----- MATERIAL PROVIDED -----

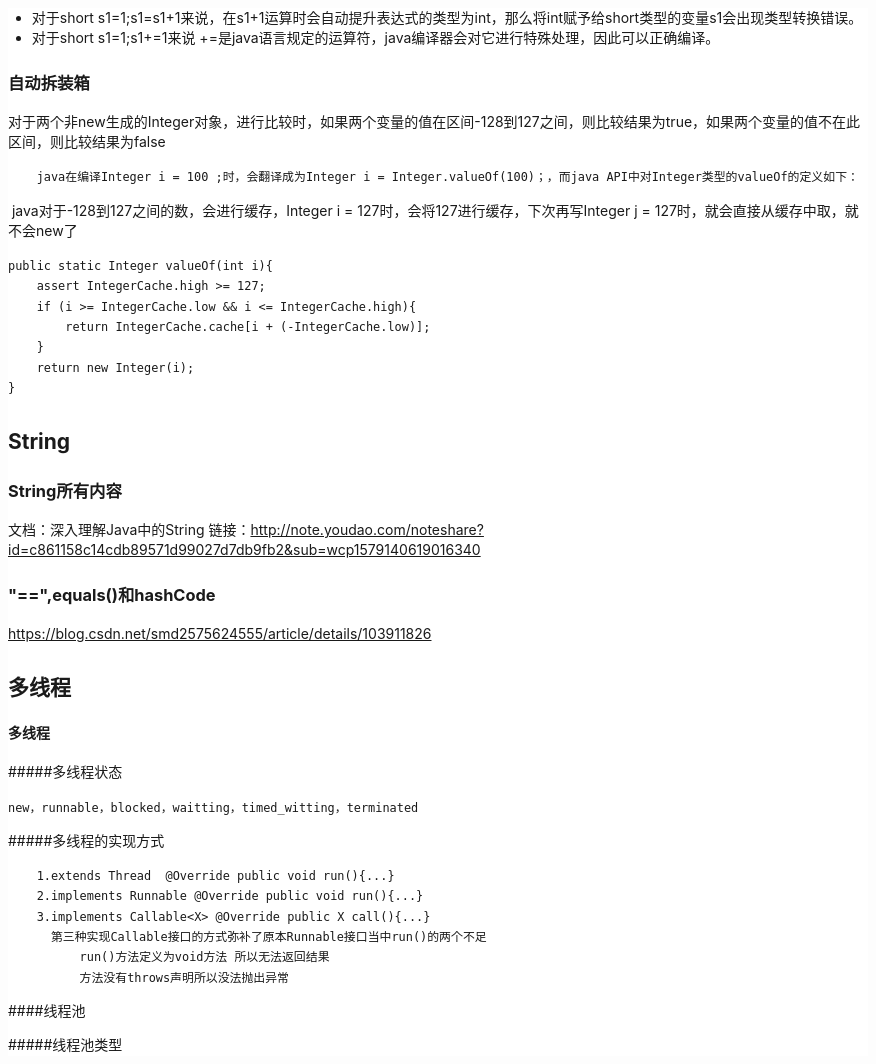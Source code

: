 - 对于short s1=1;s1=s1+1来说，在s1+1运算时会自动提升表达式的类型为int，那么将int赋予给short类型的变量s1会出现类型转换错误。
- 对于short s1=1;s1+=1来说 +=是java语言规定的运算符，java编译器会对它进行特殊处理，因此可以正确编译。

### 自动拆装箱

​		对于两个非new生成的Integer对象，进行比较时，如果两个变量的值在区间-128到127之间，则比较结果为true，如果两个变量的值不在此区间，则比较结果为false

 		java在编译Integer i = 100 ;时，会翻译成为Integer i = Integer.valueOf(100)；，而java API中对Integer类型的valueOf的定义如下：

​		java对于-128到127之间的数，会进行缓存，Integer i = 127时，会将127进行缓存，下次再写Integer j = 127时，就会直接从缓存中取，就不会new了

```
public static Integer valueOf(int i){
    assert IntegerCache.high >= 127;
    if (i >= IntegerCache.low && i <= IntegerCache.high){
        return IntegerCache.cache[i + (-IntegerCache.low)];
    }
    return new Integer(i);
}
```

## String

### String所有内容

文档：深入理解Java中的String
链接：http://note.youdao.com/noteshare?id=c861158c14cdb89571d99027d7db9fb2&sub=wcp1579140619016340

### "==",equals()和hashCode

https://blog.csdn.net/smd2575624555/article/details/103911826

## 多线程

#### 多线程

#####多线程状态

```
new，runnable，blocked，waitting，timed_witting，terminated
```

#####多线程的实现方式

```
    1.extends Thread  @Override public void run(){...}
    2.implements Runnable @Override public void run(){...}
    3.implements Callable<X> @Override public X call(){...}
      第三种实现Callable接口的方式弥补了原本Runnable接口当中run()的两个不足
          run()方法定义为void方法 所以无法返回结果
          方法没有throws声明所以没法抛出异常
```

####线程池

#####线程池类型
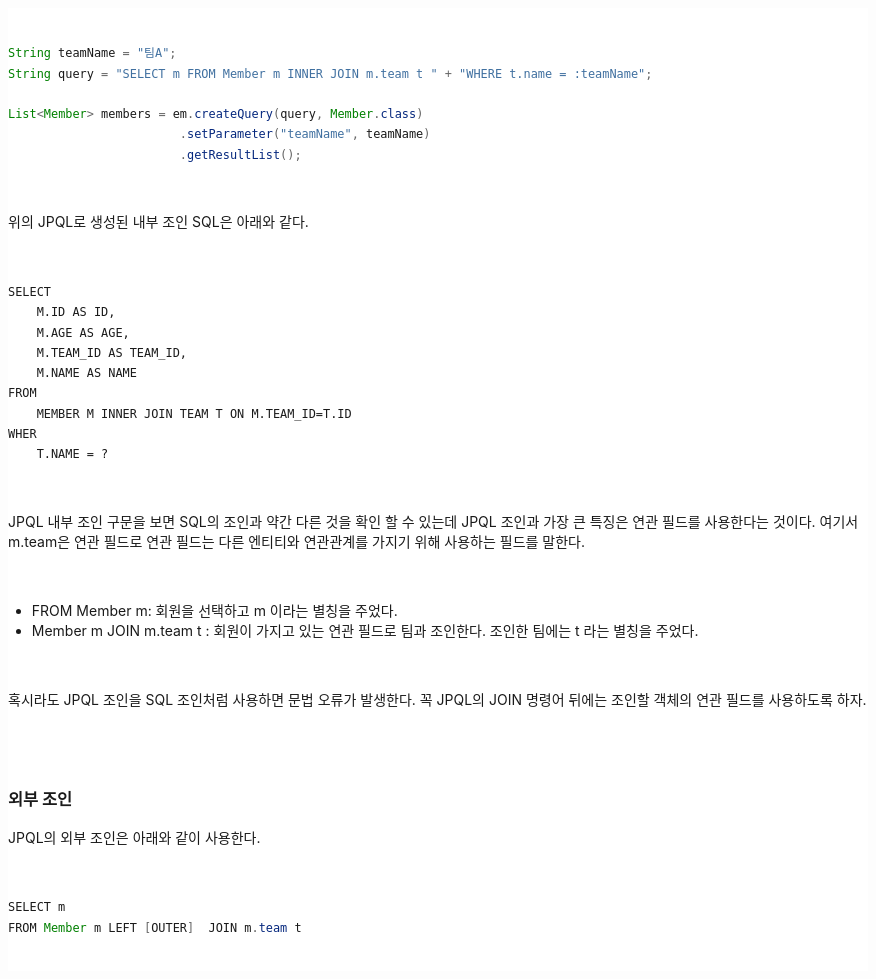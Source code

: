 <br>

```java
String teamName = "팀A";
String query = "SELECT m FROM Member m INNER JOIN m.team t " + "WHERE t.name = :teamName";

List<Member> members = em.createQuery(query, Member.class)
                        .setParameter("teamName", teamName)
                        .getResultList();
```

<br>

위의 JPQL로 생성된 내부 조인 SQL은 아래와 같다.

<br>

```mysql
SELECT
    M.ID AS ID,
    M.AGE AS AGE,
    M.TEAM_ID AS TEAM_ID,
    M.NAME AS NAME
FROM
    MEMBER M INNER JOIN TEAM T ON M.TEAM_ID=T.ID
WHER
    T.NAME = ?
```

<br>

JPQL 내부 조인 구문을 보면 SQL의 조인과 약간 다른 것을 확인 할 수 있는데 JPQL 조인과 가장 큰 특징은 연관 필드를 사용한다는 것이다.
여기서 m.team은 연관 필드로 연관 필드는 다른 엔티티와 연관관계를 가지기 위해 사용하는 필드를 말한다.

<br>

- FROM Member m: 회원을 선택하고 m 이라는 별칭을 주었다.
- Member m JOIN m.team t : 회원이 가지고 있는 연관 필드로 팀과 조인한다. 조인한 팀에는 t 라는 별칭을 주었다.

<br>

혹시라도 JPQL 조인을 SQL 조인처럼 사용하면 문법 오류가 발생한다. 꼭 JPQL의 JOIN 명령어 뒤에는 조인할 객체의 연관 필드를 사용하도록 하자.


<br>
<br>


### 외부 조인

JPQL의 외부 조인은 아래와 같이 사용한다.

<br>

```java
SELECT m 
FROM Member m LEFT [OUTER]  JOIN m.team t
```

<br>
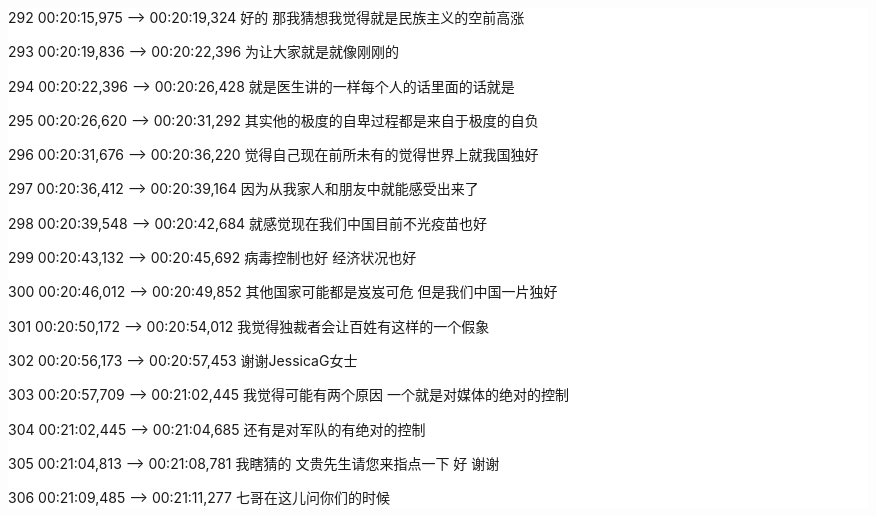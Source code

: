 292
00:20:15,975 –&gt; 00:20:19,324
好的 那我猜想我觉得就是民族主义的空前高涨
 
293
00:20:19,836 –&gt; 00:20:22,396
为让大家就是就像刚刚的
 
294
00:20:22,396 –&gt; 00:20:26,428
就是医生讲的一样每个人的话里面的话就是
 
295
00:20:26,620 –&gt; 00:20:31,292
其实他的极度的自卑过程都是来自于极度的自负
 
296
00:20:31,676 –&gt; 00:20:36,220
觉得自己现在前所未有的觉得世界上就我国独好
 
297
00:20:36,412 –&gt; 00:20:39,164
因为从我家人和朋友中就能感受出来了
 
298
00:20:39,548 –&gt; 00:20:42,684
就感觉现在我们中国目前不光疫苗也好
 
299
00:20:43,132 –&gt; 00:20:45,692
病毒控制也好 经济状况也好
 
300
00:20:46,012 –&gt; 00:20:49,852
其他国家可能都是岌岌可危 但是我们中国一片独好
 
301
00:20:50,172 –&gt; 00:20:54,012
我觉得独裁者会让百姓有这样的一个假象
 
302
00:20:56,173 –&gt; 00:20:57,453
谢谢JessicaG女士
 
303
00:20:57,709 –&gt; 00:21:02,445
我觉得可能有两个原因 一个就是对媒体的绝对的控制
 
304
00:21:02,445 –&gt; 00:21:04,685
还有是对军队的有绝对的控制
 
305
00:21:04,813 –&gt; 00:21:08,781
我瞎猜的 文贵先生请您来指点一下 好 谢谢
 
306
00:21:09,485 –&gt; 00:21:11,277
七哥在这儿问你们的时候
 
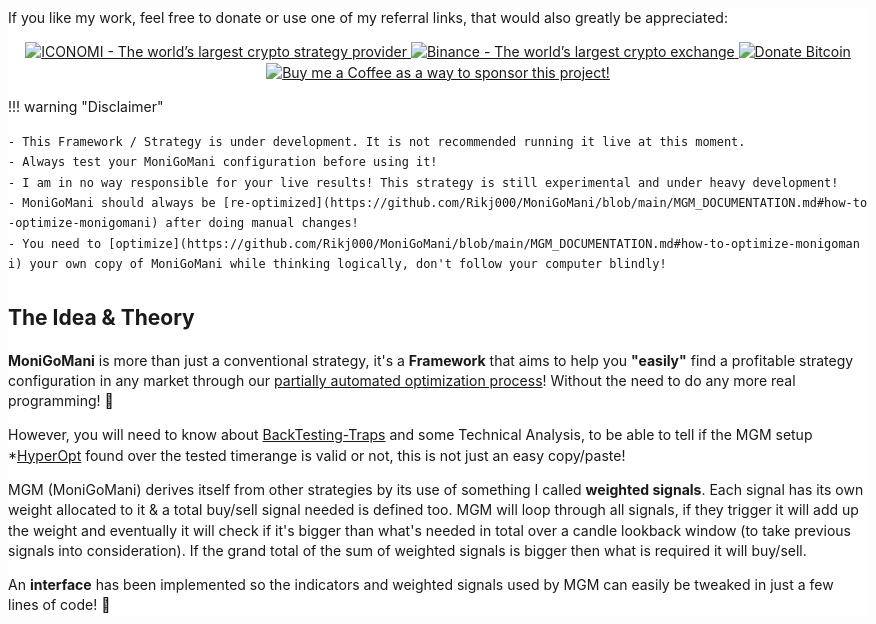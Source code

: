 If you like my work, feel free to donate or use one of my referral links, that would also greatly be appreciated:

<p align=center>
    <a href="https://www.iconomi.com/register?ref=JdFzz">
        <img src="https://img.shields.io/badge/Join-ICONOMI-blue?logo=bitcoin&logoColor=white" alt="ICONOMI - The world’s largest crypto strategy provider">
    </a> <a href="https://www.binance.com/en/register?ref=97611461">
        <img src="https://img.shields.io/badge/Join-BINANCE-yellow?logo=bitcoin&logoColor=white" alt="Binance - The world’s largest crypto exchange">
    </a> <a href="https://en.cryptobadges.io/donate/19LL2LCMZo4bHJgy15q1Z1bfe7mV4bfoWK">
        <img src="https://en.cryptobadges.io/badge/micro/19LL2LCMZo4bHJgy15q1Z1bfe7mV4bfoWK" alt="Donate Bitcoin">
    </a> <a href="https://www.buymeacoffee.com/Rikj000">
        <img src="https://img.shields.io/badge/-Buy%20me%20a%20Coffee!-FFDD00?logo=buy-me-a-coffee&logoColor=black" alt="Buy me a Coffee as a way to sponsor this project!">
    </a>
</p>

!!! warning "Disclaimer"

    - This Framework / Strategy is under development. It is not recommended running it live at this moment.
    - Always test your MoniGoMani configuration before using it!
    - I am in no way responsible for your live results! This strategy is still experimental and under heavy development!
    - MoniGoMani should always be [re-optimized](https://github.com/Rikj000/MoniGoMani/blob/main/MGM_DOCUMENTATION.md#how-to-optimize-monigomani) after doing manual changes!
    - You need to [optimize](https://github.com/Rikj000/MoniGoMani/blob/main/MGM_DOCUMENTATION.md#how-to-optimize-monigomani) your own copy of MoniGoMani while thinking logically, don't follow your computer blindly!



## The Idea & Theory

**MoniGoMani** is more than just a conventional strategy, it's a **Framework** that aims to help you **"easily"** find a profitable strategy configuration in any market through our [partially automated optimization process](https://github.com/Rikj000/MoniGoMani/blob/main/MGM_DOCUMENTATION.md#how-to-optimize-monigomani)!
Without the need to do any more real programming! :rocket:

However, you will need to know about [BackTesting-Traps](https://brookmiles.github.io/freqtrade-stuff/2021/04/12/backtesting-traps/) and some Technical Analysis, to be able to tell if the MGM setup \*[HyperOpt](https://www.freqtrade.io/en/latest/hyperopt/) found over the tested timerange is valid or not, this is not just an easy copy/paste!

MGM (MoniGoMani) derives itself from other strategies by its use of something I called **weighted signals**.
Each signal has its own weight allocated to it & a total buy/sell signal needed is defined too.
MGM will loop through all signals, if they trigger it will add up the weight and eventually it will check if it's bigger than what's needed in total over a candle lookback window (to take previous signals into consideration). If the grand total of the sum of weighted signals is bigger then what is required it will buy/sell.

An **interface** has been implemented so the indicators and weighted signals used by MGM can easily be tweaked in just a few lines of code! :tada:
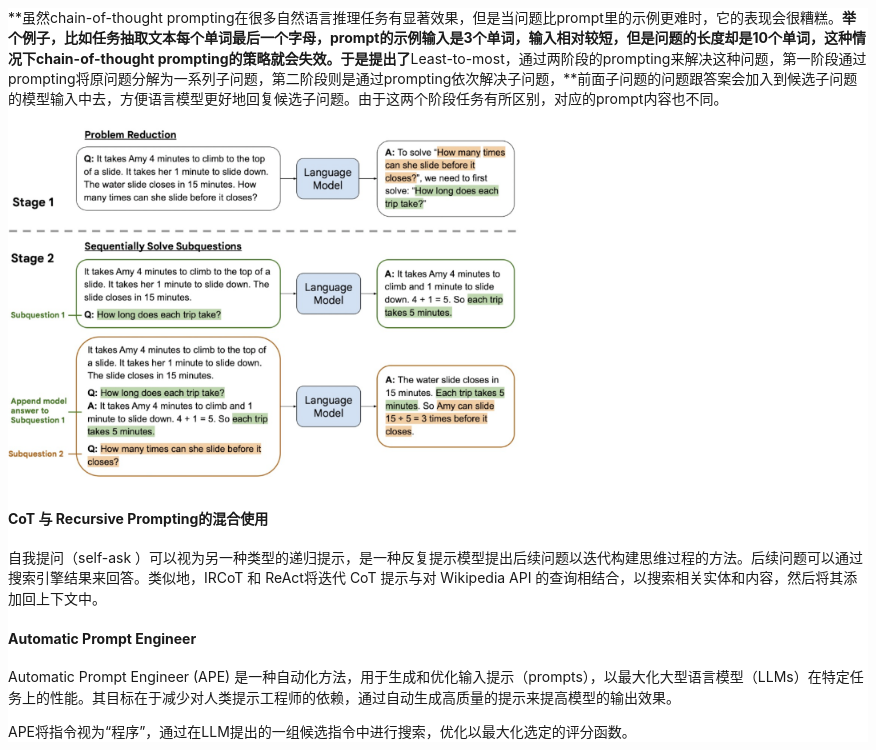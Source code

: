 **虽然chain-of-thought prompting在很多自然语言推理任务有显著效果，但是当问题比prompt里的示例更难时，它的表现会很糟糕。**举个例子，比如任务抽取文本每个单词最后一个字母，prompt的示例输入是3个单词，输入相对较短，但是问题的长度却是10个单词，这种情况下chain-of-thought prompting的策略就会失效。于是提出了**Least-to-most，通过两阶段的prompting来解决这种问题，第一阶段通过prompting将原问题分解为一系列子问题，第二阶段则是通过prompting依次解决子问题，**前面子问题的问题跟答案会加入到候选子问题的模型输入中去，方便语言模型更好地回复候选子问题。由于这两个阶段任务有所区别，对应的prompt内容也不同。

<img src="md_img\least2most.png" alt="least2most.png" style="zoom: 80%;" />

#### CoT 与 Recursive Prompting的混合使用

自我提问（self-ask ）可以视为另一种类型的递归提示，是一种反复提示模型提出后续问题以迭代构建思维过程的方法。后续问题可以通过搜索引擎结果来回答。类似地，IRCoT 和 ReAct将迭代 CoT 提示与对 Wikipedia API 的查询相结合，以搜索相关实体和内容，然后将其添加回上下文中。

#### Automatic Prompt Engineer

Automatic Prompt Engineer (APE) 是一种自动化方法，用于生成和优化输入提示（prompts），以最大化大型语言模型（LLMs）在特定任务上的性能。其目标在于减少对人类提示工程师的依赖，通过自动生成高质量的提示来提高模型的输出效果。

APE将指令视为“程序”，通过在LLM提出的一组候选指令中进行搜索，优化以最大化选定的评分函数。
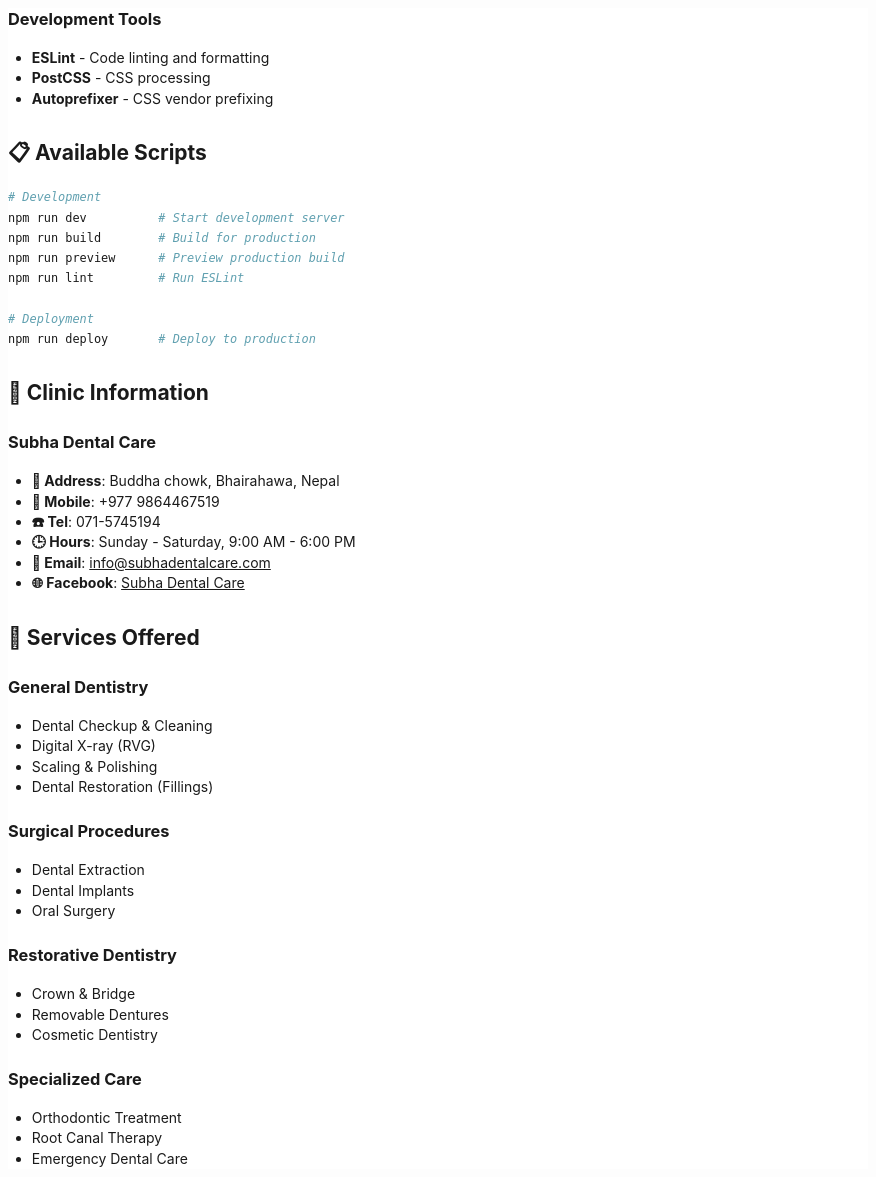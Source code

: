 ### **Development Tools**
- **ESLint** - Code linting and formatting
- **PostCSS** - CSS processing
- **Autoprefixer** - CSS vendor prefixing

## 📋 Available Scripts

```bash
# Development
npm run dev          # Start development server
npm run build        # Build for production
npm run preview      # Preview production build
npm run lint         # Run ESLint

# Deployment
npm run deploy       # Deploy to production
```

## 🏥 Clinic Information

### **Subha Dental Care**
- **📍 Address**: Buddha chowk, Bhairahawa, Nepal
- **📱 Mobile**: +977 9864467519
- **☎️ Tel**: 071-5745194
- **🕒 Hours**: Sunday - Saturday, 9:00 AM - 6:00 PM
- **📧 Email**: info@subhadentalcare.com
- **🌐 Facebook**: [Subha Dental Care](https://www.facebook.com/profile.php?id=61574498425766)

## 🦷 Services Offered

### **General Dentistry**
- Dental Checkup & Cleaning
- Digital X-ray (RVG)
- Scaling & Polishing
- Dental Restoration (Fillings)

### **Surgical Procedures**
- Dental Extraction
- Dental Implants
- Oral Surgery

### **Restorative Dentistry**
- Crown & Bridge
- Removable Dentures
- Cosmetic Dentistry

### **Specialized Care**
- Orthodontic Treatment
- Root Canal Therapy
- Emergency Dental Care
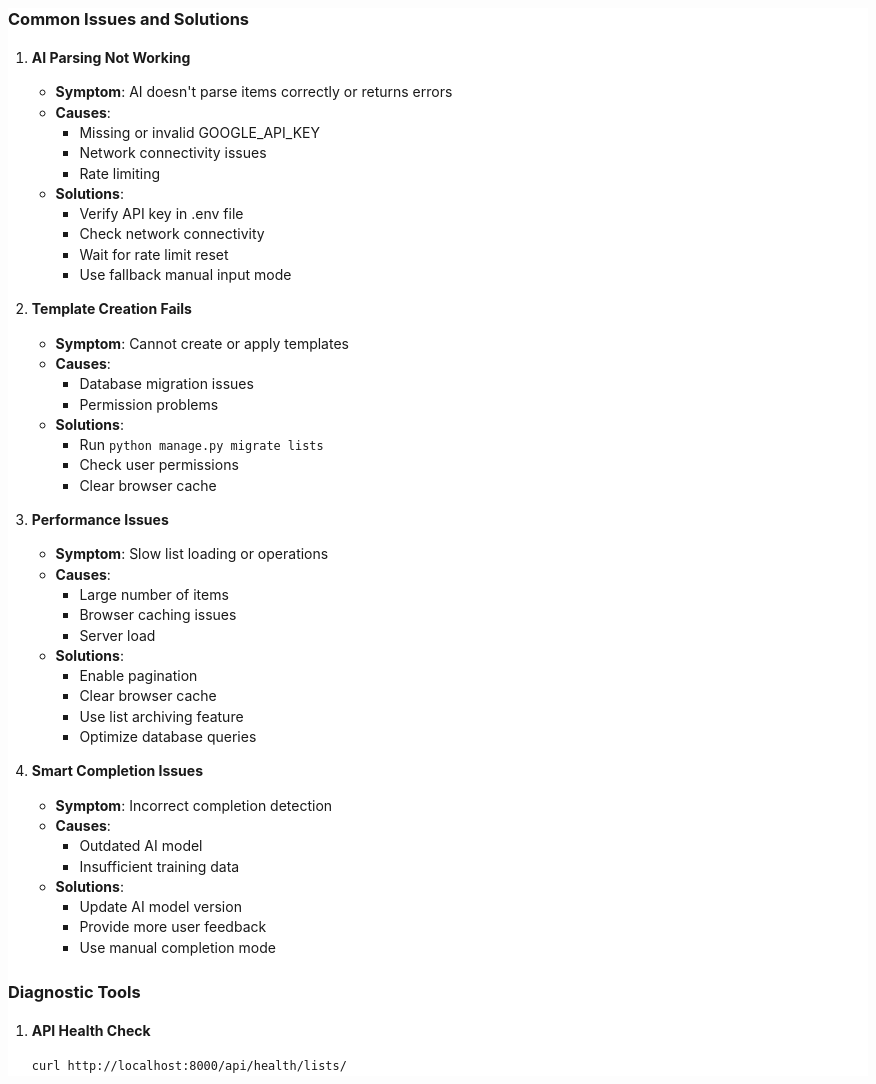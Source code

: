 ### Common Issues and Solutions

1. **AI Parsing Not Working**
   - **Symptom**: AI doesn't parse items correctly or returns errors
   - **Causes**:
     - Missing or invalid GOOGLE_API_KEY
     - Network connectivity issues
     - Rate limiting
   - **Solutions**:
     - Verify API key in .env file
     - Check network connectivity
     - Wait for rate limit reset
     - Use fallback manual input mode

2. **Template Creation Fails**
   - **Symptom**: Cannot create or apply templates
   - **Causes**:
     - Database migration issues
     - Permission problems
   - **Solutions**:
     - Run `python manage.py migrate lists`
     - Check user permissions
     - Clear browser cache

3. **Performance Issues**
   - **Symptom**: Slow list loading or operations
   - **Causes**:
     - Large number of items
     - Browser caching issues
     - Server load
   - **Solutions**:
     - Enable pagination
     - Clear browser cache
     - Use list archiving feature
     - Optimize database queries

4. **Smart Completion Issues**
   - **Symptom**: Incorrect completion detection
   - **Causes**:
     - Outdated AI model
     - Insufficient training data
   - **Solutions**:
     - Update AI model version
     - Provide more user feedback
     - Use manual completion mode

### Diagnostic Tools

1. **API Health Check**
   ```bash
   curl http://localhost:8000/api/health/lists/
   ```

-----

**ACTION ITEM**
The lines holding the string "teamName" are what is needed from the material above.

**ANSWER TO THIS PROBLEM**
String teamName = "팀A";
String query = "SELECT m FROM Member m INNER JOIN m.team t " + "WHERE t.name = :teamName";
                        .setParameter("teamName", teamName)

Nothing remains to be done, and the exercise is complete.